The Indian Railways Finance Corporation is gearing up for an IPO and while we don't usually do Sunday emailers, many people had requested us to cover the issue. So in this week’s Finshots Markets, we look at the company and see what they are up to.
Indian Railways is a corporate phenomenon. It’s a public sector undertaking whose influence reaches every nook and corner of India. It caters to an almost staggering population. And running this massive empire is no easy feat. Multiple entities come together in a bid to facilitate seamless business operations. And one company that’s perhaps indispensable to this cause is IRFC (Indian Railways Finance Corporation).
The company is responsible for financing the railways’ massive operation. But at the crux of it all, IRFC is a government-owned NBFC that caters to only one client — The Indian Railways and its many subsidiaries. Their usual course of business involves financing Rolling Stock. Think of it as a collective term that refers to anything that moves on railway tracks. It could be locomotives (engines), freight wagons, passenger coaches, railroad cars — that kind of stuff. And while the government does in fact have an internal fund set up to facilitate some of this spending, it’s not always enough. They need more and that’s where IRFC steps in.
Now, most people think IRFC extends loans to the Ministry of Railways (MoR) — especially considering IRFC is an NBFC and all that. But that’s not how the company conducts its business. Instead, they buy the rolling stock directly and lease it to the MoR. They transfer both the ownership and the risk associated with said assets for the duration of the lease, which usually lasts about 30 years. During the first 15 years, the company receives lease rentals biannually which pays for both the principal and the interest associated with financing the asset purchase. And afterwards they receive a nominal amount of 1 lakh every year, during which IRFC recovers the entire value of the asset and then some. At the end of the lease term, MoR buys the assets for Rs. 1 as a formality.
And while the arrangement sounds simple enough, the scope is still quite staggering. Right now the MoR's internal funds facilitate about 25–30% of the spending. And about 35–50% of the outlay is financed using IRFC. For instance, during FY 2020, IRFC funded 45% of the total capital expenditure. This added up to 66,000 crores. That’s a lot of money. The only caveat — They can’t profit excessively from the arrangement either.
Most lease agreements don’t carry high-interest rates. If the IRFC borrows money at 6% for instance, then they might try and get an extra 0.3%-0.45% from the MoR. More importantly, the government can restructure the lease arrangements if the obligations become a bit too overwhelming. So despite IRFC's seeming importance here, it can’t resort to excessive profiteering. But having said that they don’t just make money off of rolling stock. They also finance development projects including decongestion/expansion of tracks and electrification of railway lines. Once again, IRFC develops the assets for Indian Railways and then leases them to the MoR.

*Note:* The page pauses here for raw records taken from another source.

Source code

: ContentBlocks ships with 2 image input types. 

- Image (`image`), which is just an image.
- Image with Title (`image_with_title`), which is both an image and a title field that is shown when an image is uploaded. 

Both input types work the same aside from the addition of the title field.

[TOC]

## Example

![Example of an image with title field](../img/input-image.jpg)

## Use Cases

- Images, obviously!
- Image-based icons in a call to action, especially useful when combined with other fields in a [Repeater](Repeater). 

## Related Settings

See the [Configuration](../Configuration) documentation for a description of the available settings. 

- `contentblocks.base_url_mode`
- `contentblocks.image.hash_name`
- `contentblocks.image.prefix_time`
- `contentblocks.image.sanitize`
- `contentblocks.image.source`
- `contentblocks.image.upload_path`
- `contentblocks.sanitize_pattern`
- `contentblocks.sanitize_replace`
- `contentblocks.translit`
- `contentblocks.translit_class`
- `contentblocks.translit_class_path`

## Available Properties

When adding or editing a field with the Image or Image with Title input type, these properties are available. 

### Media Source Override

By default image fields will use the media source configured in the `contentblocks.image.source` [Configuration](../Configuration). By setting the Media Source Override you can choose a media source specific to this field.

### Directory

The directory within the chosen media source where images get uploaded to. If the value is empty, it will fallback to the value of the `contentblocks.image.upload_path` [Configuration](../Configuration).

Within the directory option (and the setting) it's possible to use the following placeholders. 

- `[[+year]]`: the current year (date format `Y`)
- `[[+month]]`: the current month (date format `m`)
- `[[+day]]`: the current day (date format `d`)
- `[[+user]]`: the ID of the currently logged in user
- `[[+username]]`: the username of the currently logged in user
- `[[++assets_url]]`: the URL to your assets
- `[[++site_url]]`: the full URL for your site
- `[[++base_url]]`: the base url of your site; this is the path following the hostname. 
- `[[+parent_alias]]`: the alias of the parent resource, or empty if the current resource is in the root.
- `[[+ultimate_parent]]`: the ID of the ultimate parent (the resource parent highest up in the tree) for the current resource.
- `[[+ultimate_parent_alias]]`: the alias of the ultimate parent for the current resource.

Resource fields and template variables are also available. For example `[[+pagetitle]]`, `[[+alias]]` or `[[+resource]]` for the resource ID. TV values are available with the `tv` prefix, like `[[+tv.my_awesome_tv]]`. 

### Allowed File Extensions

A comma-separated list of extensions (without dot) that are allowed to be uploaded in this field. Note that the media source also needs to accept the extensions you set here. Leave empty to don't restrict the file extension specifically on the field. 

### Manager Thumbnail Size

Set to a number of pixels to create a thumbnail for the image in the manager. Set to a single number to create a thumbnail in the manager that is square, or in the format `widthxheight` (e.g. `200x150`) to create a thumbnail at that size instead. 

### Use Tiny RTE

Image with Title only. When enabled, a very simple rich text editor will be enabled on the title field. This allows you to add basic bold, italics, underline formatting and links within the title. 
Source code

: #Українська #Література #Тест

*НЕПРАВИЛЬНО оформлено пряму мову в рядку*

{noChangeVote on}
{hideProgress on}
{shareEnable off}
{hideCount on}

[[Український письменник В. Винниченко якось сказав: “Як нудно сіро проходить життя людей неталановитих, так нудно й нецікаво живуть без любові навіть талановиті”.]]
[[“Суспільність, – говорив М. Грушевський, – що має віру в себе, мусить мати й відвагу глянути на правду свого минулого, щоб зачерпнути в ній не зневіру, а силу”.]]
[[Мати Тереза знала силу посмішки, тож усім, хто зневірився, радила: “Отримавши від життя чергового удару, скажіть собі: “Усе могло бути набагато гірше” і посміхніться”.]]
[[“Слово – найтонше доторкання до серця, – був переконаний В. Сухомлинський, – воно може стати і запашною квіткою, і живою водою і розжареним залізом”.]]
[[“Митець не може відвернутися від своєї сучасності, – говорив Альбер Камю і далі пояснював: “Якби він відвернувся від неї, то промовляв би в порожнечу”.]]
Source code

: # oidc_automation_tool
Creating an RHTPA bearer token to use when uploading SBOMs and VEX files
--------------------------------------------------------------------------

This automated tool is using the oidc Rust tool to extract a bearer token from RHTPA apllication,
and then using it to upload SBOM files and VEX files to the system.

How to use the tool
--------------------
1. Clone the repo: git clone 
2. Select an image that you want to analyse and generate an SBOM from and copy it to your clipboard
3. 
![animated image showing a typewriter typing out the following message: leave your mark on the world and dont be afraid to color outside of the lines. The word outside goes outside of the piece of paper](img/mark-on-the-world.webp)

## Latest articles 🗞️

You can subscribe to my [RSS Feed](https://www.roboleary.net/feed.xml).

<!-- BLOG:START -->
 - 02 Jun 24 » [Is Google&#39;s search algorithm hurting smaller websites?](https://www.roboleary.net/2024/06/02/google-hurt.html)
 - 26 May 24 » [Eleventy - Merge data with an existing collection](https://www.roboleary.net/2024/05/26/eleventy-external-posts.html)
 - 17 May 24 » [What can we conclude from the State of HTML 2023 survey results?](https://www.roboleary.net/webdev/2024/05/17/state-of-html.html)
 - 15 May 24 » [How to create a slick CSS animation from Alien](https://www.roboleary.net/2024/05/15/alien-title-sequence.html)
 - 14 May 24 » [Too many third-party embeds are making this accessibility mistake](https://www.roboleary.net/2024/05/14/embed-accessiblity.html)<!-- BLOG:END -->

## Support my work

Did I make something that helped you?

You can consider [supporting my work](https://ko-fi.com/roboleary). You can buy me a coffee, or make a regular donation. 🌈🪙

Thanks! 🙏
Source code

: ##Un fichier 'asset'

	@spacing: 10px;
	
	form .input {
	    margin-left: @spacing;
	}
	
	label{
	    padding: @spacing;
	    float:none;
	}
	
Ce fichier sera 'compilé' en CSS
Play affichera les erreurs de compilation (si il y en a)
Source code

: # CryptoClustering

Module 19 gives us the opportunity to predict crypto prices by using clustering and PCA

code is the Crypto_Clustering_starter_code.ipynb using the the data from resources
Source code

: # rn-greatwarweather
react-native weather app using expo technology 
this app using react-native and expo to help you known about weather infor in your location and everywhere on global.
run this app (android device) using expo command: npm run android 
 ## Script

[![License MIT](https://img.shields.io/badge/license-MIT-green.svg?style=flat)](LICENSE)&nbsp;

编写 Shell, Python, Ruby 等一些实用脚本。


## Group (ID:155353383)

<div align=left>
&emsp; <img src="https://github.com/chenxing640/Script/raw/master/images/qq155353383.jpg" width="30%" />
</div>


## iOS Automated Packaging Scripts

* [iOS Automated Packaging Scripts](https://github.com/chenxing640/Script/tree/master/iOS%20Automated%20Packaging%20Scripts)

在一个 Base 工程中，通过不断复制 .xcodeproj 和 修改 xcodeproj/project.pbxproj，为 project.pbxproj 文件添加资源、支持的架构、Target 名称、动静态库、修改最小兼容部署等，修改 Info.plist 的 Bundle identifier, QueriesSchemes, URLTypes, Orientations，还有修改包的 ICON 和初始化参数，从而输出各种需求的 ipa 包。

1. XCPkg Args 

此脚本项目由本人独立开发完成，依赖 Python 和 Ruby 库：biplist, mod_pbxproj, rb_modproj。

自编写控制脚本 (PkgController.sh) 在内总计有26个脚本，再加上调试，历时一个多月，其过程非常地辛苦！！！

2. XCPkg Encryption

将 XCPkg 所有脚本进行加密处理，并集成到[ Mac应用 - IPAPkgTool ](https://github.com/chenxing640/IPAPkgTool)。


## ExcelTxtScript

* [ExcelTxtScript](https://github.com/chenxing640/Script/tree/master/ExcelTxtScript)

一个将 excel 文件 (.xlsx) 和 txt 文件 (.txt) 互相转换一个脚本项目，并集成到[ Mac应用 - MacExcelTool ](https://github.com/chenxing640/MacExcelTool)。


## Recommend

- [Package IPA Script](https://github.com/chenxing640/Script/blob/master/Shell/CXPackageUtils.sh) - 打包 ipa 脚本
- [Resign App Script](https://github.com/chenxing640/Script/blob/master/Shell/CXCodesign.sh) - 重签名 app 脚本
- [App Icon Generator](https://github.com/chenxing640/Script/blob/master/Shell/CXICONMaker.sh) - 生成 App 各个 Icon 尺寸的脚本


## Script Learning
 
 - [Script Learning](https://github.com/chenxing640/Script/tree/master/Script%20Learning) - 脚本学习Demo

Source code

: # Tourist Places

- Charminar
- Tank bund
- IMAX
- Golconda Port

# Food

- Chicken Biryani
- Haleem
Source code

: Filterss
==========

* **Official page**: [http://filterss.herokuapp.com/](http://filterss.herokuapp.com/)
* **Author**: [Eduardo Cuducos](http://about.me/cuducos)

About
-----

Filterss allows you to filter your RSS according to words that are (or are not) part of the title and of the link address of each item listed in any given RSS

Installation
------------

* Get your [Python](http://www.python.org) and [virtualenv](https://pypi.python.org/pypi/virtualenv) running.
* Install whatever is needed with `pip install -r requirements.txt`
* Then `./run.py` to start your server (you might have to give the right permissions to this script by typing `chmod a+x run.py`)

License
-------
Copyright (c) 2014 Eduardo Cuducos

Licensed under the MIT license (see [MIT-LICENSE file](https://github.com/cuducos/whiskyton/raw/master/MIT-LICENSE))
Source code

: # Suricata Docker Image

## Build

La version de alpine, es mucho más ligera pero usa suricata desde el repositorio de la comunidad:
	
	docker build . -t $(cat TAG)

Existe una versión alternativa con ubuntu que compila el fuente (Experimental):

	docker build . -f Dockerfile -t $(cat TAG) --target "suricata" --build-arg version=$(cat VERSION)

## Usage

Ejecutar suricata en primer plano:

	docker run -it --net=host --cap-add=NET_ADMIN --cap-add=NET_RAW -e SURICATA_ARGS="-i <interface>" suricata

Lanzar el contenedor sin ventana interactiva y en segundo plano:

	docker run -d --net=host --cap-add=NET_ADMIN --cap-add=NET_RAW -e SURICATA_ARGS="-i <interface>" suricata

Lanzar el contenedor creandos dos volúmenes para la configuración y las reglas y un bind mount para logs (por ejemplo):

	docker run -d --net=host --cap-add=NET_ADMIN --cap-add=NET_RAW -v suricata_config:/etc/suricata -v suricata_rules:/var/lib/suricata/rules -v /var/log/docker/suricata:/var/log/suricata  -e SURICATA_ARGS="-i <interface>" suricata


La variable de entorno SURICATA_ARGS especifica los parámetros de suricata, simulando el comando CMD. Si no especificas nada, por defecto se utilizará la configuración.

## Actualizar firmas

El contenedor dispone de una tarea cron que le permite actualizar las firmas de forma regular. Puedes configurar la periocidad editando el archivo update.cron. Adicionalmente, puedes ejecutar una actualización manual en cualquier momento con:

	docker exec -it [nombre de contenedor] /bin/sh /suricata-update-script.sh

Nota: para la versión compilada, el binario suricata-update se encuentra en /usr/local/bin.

Together, all of these businesses have performed reasonably well. IRFC’s revenues have grown by 45% between 2018 and 2020. And right now the company’s top line stands at 13,400 crores. Even net profits surged 59% — From Rs 2,000 crore to Rs 3,192 crore and considering they have a monopoly in tending to the railways, nobody expects this status quo to change.
But then again, the monopoly status cuts both ways. If the railways don’t make progress, IRFC doesn’t make money. So the fate of the company pretty much rests on the progress Indian Railways can make over the next decade or so. However, some people aren’t too concerned about this bit. To date, the Indian Railways has deployed 289,185 freight wagons, 74,003 passenger coaches, 12,147 locomotives and a total running track of 95,981 kilometers across the country.
And they’re just getting started. Despite the massive progress we’ve made so far, the rail infrastructure in this country is woefully inadequate. So the popular consensus is that the spending will continue and IRFC will have to continue financing this bit.
So clearly, there is some upside potential here. But to reiterate a point we already made earlier — It’s still a largely government-owned enterprise that will probably continue to look after the interests of the Indian Railways first and foremost. The point is, the government’s interests might not always align with the shareholder’s interests. So if you’re looking to subscribe to the IPO you have to remember this fact.
But that bit aside, IRFC is still a very solid enterprise with some pretty looking financials. So we wrap this article by posing the final question to you — Are you subscribing or are you not?